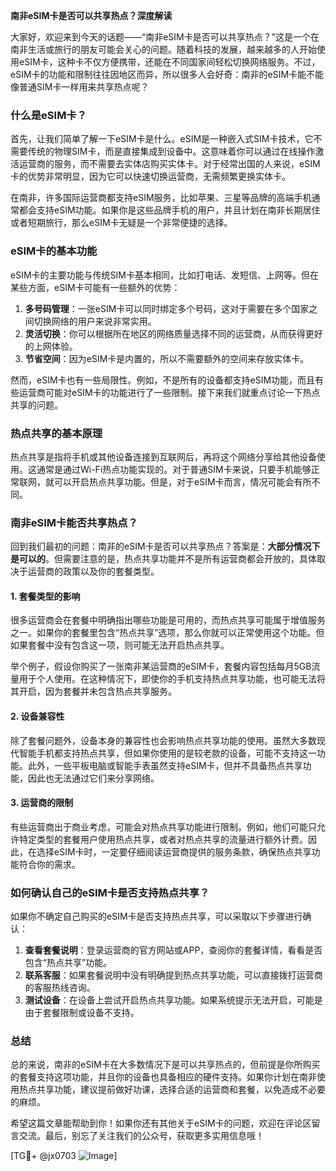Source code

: **南非eSIM卡是否可以共享热点？深度解读**

大家好，欢迎来到今天的话题——“南非eSIM卡是否可以共享热点？”这是一个在南非生活或旅行的朋友可能会关心的问题。随着科技的发展，越来越多的人开始使用eSIM卡，这种卡不仅方便携带，还能在不同国家间轻松切换网络服务。不过，eSIM卡的功能和限制往往因地区而异，所以很多人会好奇：南非的eSIM卡能不能像普通SIM卡一样用来共享热点呢？

### **什么是eSIM卡？**
首先，让我们简单了解一下eSIM卡是什么。eSIM是一种嵌入式SIM卡技术，它不需要传统的物理SIM卡，而是直接集成到设备中。这意味着你可以通过在线操作激活运营商的服务，而不需要去实体店购买实体卡。对于经常出国的人来说，eSIM卡的优势非常明显，因为它可以快速切换运营商，无需频繁更换实体卡。

在南非，许多国际运营商都支持eSIM服务，比如苹果、三星等品牌的高端手机通常都会支持eSIM功能。如果你是这些品牌手机的用户，并且计划在南非长期居住或者短期旅行，那么eSIM卡无疑是一个非常便捷的选择。

### **eSIM卡的基本功能**
eSIM卡的主要功能与传统SIM卡基本相同，比如打电话、发短信、上网等。但在某些方面，eSIM卡可能有一些额外的优势：

1. **多号码管理**：一张eSIM卡可以同时绑定多个号码，这对于需要在多个国家之间切换网络的用户来说非常实用。
2. **灵活切换**：你可以根据所在地区的网络质量选择不同的运营商，从而获得更好的上网体验。
3. **节省空间**：因为eSIM卡是内置的，所以不需要额外的空间来存放实体卡。

然而，eSIM卡也有一些局限性。例如，不是所有的设备都支持eSIM功能，而且有些运营商可能对eSIM卡的功能进行了一些限制。接下来我们就重点讨论一下热点共享的问题。

### **热点共享的基本原理**
热点共享是指将手机或其他设备连接到互联网后，再将这个网络分享给其他设备使用。这通常是通过Wi-Fi热点功能实现的。对于普通SIM卡来说，只要手机能够正常联网，就可以开启热点共享功能。但是，对于eSIM卡而言，情况可能会有所不同。

### **南非eSIM卡能否共享热点？**
回到我们最初的问题：南非的eSIM卡是否可以共享热点？答案是：**大部分情况下是可以的**。但需要注意的是，热点共享功能并不是所有运营商都会开放的，具体取决于运营商的政策以及你的套餐类型。

#### **1. 套餐类型的影响**
很多运营商会在套餐中明确指出哪些功能是可用的，而热点共享可能属于增值服务之一。如果你的套餐里包含“热点共享”选项，那么你就可以正常使用这个功能。但如果套餐中没有包含这一项，则可能无法开启热点共享。

举个例子，假设你购买了一张南非某运营商的eSIM卡，套餐内容包括每月5GB流量用于个人使用。在这种情况下，即使你的手机支持热点共享功能，也可能无法将其开启，因为套餐并未包含热点共享服务。

#### **2. 设备兼容性**
除了套餐问题外，设备本身的兼容性也会影响热点共享功能的使用。虽然大多数现代智能手机都支持热点共享，但如果你使用的是较老款的设备，可能不支持这一功能。此外，一些平板电脑或智能手表虽然支持eSIM卡，但并不具备热点共享功能，因此也无法通过它们来分享网络。

#### **3. 运营商的限制**
有些运营商出于商业考虑，可能会对热点共享功能进行限制。例如，他们可能只允许特定类型的套餐用户使用热点共享，或者对热点共享的流量进行额外计费。因此，在选择eSIM卡时，一定要仔细阅读运营商提供的服务条款，确保热点共享功能符合你的需求。

### **如何确认自己的eSIM卡是否支持热点共享？**
如果你不确定自己购买的eSIM卡是否支持热点共享，可以采取以下步骤进行确认：

1. **查看套餐说明**：登录运营商的官方网站或APP，查阅你的套餐详情，看看是否包含“热点共享”功能。
2. **联系客服**：如果套餐说明中没有明确提到热点共享功能，可以直接拨打运营商的客服热线咨询。
3. **测试设备**：在设备上尝试开启热点共享功能。如果系统提示无法开启，可能是由于套餐限制或设备不支持。

### **总结**
总的来说，南非的eSIM卡在大多数情况下是可以共享热点的，但前提是你所购买的套餐支持这项功能，并且你的设备也具备相应的硬件支持。如果你计划在南非使用热点共享功能，建议提前做好功课，选择合适的运营商和套餐，以免造成不必要的麻烦。

希望这篇文章能帮助到你！如果你还有其他关于eSIM卡的问题，欢迎在评论区留言交流。最后，别忘了关注我们的公众号，获取更多实用信息哦！

[TG💪+ @jx0703 ![Image](https://github.com/user-attachments/assets/dbca1d08-cadb-493c-b0ec-ad6f7a83f270)]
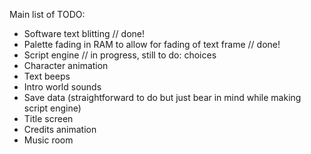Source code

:Main list of TODO:
- Software text blitting // done!
- Palette fading in RAM to allow for fading of text frame // done!
- Script engine // in progress, still to do: choices
- Character animation
- Text beeps
- Intro world sounds
- Save data (straightforward to do but just bear in mind while making script engine)
- Title screen
- Credits animation
- Music room
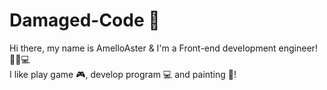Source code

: # Damaged-Code 👾

  Hi there, my name is AmelloAster & I'm a Front-end development engineer! 👾💓💻 <br/>
  I like play game 🎮, develop program 💻 and painting 🌌!<br/>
******************************
§ What is required: Scan the records above, then copy out each line that mentions "done".

§ Expected answer:
- Software text blitting // done!
- Palette fading in RAM to allow for fading of text frame // done!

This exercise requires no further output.